▶ [YOUR TASK]
Starting with the line that contains "The formal results" and stopping after the line that contains "How sensitive are", copy the entries below exactly. Include nothing else.

==== GIVEN RECORDS

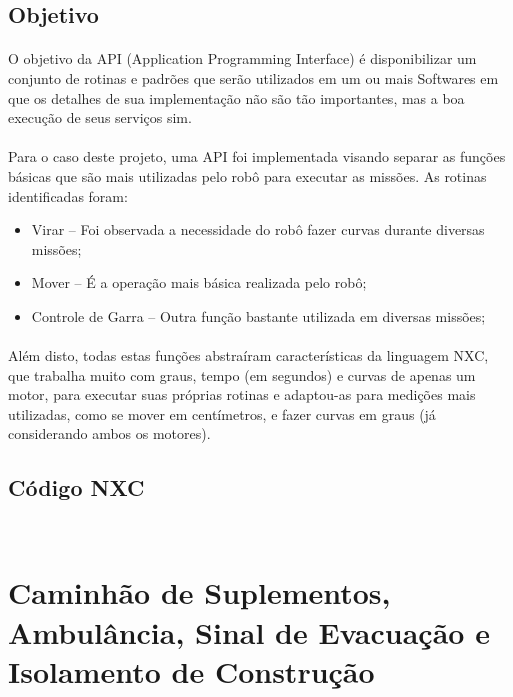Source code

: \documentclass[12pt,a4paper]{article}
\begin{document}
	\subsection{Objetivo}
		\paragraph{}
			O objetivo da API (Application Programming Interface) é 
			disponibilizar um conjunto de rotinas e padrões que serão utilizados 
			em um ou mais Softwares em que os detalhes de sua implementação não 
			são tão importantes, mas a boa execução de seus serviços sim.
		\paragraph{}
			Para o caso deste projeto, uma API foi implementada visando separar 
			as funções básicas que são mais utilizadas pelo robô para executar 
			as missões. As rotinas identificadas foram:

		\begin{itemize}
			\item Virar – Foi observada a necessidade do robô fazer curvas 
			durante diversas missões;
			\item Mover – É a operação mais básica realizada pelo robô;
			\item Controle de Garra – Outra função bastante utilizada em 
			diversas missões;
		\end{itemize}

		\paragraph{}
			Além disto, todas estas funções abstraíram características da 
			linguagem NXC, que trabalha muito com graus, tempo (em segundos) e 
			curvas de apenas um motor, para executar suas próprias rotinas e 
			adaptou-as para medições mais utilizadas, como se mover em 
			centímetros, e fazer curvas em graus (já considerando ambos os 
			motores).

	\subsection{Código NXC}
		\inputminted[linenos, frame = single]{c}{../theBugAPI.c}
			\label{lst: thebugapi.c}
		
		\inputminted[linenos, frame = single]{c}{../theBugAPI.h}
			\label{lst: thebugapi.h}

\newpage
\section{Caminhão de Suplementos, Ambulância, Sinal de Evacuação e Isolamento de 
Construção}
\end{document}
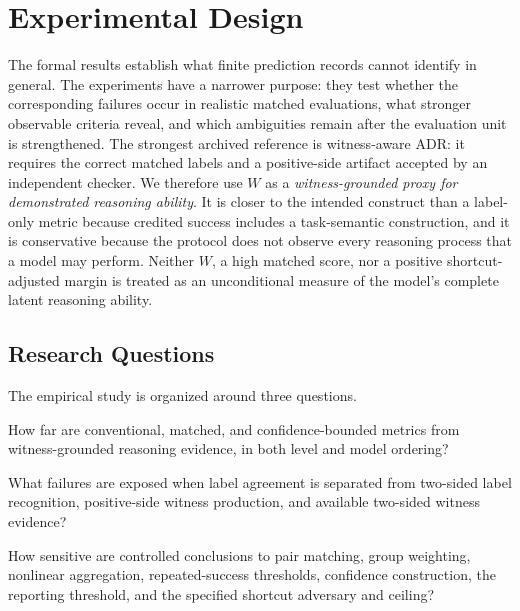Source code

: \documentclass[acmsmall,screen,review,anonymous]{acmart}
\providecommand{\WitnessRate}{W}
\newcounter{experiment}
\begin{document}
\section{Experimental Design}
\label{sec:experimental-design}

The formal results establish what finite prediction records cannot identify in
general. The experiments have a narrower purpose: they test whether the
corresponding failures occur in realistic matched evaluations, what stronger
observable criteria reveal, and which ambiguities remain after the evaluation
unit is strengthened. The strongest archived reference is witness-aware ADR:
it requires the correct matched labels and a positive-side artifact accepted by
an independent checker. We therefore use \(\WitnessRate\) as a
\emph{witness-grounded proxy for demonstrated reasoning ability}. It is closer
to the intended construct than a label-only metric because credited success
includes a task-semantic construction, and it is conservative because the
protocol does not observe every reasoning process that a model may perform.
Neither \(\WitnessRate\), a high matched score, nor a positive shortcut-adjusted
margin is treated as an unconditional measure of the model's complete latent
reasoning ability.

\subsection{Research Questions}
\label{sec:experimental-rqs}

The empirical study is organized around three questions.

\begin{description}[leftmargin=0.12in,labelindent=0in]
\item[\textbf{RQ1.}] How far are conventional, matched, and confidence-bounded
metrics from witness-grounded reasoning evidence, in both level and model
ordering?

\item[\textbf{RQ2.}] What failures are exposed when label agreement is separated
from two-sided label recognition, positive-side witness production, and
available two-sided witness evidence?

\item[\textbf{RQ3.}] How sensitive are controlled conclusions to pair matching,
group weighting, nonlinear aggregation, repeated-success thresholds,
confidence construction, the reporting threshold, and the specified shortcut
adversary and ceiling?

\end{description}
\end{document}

========
==== GIVEN RECORDS

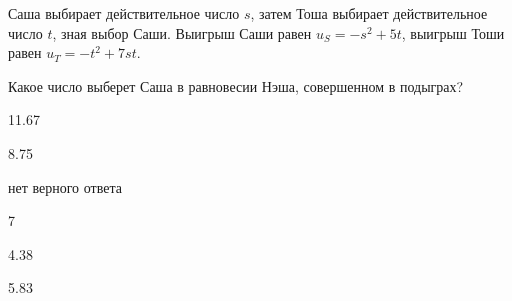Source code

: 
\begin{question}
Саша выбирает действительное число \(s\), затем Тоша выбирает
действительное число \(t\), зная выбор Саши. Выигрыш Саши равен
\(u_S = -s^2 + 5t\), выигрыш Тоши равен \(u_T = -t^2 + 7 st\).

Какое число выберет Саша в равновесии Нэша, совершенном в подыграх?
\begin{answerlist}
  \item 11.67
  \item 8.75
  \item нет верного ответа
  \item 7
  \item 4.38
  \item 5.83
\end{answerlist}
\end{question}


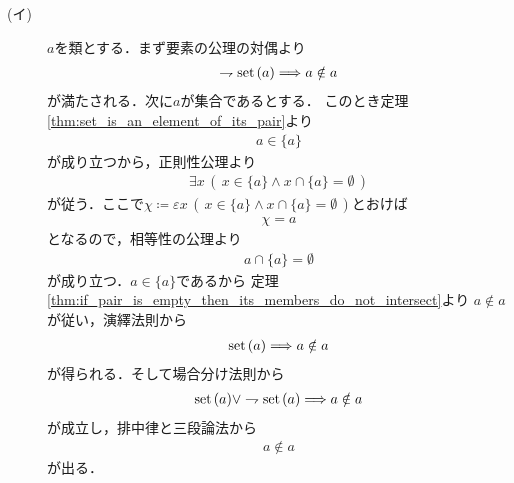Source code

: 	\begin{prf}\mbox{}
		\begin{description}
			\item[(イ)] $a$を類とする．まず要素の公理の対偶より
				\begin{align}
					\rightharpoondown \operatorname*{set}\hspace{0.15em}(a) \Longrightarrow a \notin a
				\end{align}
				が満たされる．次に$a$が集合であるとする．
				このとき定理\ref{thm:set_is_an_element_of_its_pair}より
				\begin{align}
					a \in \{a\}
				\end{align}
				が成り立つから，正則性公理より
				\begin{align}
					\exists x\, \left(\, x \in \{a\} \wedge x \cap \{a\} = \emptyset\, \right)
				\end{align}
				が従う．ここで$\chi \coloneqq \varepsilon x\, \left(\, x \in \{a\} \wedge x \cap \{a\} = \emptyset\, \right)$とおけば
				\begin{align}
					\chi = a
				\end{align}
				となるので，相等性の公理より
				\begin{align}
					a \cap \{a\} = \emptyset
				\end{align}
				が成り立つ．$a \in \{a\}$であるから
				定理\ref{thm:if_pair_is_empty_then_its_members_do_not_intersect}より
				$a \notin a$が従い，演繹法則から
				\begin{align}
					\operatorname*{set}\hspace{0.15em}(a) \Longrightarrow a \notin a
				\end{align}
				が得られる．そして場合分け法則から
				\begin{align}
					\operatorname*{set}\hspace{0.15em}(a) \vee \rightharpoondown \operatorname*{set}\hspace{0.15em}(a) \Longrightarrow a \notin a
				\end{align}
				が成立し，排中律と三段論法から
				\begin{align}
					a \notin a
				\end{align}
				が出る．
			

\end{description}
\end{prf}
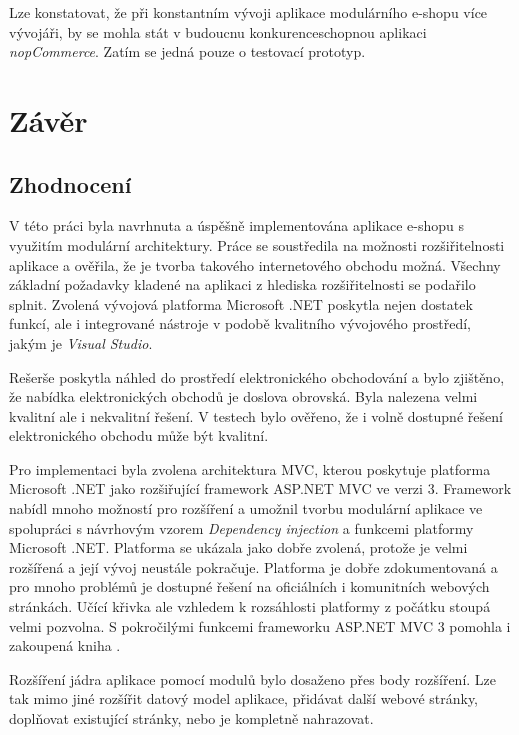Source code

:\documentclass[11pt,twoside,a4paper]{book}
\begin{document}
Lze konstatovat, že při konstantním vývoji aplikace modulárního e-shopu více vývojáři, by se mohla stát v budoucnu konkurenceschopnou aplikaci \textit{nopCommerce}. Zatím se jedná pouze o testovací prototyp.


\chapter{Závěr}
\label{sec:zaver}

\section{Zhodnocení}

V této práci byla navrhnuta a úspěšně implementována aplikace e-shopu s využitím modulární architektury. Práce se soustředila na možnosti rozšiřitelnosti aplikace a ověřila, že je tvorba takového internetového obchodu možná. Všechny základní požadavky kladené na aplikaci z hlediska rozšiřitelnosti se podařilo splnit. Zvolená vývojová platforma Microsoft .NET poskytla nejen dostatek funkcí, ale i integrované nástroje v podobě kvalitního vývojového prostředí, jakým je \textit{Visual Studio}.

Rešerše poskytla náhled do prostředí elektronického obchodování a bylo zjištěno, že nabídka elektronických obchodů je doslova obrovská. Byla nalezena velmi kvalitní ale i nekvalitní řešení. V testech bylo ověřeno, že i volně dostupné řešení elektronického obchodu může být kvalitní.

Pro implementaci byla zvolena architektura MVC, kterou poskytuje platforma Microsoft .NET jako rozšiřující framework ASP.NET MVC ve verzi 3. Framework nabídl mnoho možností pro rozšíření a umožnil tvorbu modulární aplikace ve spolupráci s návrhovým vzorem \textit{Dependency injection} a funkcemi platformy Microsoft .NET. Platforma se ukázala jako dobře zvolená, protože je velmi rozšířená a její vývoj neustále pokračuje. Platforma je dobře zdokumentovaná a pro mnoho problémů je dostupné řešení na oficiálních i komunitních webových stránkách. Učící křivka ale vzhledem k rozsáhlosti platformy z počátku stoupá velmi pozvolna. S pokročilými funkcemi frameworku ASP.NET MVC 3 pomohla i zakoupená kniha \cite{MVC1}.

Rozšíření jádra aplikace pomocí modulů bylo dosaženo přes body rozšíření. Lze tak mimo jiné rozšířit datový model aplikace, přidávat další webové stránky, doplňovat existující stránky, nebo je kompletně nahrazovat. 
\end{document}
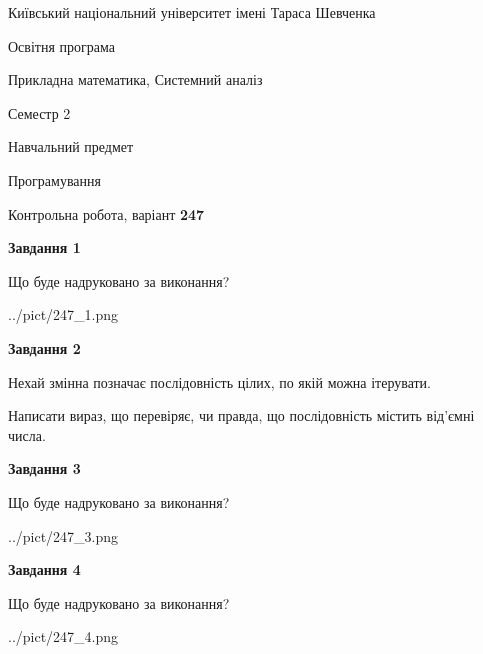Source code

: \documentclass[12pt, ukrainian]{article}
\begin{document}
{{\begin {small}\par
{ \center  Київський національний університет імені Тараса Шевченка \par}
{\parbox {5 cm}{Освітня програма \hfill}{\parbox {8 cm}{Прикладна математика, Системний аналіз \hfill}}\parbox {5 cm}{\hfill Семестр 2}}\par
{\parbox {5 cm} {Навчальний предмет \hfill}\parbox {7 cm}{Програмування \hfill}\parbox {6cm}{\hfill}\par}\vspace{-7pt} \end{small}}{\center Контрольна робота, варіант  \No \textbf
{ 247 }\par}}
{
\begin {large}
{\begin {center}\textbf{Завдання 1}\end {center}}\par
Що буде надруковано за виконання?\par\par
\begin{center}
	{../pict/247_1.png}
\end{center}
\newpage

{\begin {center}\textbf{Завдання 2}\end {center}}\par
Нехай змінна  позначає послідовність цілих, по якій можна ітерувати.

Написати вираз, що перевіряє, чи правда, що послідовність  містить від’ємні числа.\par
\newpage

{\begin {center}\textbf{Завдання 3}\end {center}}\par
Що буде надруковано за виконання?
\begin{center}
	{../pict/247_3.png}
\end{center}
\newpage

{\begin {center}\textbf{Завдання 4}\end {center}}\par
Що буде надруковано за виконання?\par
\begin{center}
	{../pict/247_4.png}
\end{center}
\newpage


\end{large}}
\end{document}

========
==== GIVEN RECORDS

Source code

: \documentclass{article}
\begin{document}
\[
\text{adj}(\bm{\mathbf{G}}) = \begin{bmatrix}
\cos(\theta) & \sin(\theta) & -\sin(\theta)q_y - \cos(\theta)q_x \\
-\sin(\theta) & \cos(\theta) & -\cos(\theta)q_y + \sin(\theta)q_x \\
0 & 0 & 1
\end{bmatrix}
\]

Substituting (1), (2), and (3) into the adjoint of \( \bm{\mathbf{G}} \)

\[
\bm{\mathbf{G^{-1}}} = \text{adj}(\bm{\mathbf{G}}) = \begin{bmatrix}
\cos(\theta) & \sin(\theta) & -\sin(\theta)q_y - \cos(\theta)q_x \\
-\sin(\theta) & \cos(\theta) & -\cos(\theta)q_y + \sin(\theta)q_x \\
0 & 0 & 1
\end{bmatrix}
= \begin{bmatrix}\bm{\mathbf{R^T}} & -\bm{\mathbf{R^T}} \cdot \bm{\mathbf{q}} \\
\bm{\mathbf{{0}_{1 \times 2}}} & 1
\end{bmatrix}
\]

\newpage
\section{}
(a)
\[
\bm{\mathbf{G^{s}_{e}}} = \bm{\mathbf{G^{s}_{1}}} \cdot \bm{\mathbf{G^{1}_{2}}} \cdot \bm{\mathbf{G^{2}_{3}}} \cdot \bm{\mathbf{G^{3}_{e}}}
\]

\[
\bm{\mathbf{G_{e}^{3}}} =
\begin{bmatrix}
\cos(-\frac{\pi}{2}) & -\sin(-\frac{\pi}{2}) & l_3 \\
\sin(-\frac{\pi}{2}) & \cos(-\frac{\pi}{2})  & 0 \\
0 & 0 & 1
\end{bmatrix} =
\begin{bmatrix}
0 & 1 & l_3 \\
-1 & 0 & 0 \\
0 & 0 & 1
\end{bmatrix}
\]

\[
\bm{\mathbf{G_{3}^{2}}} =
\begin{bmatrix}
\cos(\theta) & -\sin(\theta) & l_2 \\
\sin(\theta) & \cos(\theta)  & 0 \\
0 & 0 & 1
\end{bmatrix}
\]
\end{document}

========

▶ [ANSWER TO THE PROBLEM]
The formal results establish what finite prediction records cannot identify in
general. The experiments have a narrower purpose: they test whether the
corresponding failures occur in realistic matched evaluations, what stronger
observable criteria reveal, and which ambiguities remain after the evaluation
unit is strengthened. The strongest archived reference is witness-aware ADR:
it requires the correct matched labels and a positive-side artifact accepted by
an independent checker. We therefore use \(\WitnessRate\) as a
\emph{witness-grounded proxy for demonstrated reasoning ability}. It is closer
to the intended construct than a label-only metric because credited success
includes a task-semantic construction, and it is conservative because the
protocol does not observe every reasoning process that a model may perform.
Neither \(\WitnessRate\), a high matched score, nor a positive shortcut-adjusted
margin is treated as an unconditional measure of the model's complete latent
reasoning ability.

\subsection{Research Questions}
\label{sec:experimental-rqs}

The empirical study is organized around three questions.

\begin{description}[leftmargin=0.12in,labelindent=0in]
\item[\textbf{RQ1.}] How far are conventional, matched, and confidence-bounded
metrics from witness-grounded reasoning evidence, in both level and model
ordering?

\item[\textbf{RQ2.}] What failures are exposed when label agreement is separated
from two-sided label recognition, positive-side witness production, and
available two-sided witness evidence?

\item[\textbf{RQ3.}] How sensitive are controlled conclusions to pair matching,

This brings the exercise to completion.